### Problem:
In the data below, how many lines contain the string "textview源码解析"? Reply with the number only.

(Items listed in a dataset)
'''

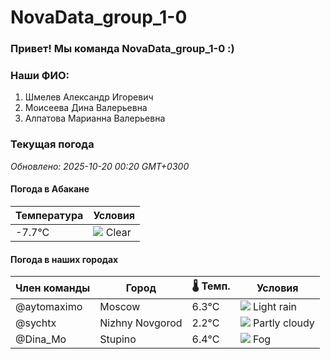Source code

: # NovaData_group_1-0
### Привет! Мы команда NovaData_group_1-0 :)

### Наши ФИО:
1. Шмелев Александр Игоревич
2. Моисеева Дина Валерьевна
3. Алпатова Марианна Валерьевна

### Текущая погода
<!-- WEATHER:START -->
_Обновлено: 2025-10-20 00:20 GMT+0300_

#### Погода в Абакане

| Температура | Условия |
|-------------|----------|
| -7.7°C     | ![](https://cdn.weatherapi.com/weather/64x64/night/113.png) Clear |

#### Погода в наших городах

| Член команды  | Город               | 🌡️ Темп.  | Условия          |
|---------------|---------------------|-----------|--------------------|
| @aytomaximo    | Moscow              |    6.3°C | ![](https://cdn.weatherapi.com/weather/64x64/night/296.png) Light rain   |
| @sychtx        | Nizhny Novgorod     |    2.2°C | ![](https://cdn.weatherapi.com/weather/64x64/night/116.png) Partly cloudy |
| @Dina_Mo       | Stupino             |    6.4°C | ![](https://cdn.weatherapi.com/weather/64x64/night/248.png) Fog          |

<!-- WEATHER:END -->
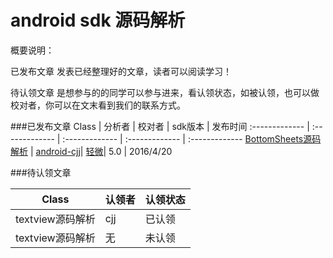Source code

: android sdk 源码解析
===============================
概要说明：

已发布文章 发表已经整理好的文章，读者可以阅读学习！

待认领文章 是想参与的的同学可以参与进来，看认领状态，如被认领，也可以做校对者，你可以在文末看到我们的联系方式。

###已发布文章
Class | 分析者 | 校对者 | sdk版本 | 发布时间
:------------- | :------------- | :------------- | :------------- | :------------- 
[BottomSheets源码解析](https://github.com/android-cjj/SourceAnalysis) | [android-cjj](https://github.com/android-cjj/)| [轻微](https://github.com/zzz40500)| 5.0 | 2016/4/20


###待认领文章

<table>
  <thead>
    <tr>
      <th>Class</th>
      <th>认领者</th>
      <th>认领状态</th>
    </tr>
  </thead>
  <tbody>
    <tr>
      <td>textview源码解析</td>
      <td>cjj</td>
      <td>已认领</td>
    </tr>
  <tr>
     <td>textview源码解析</td>
      <td>无</td>
      <td>未认领</td>
    </tr>

  </tbody>
</table>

'''

### Worked solution:
2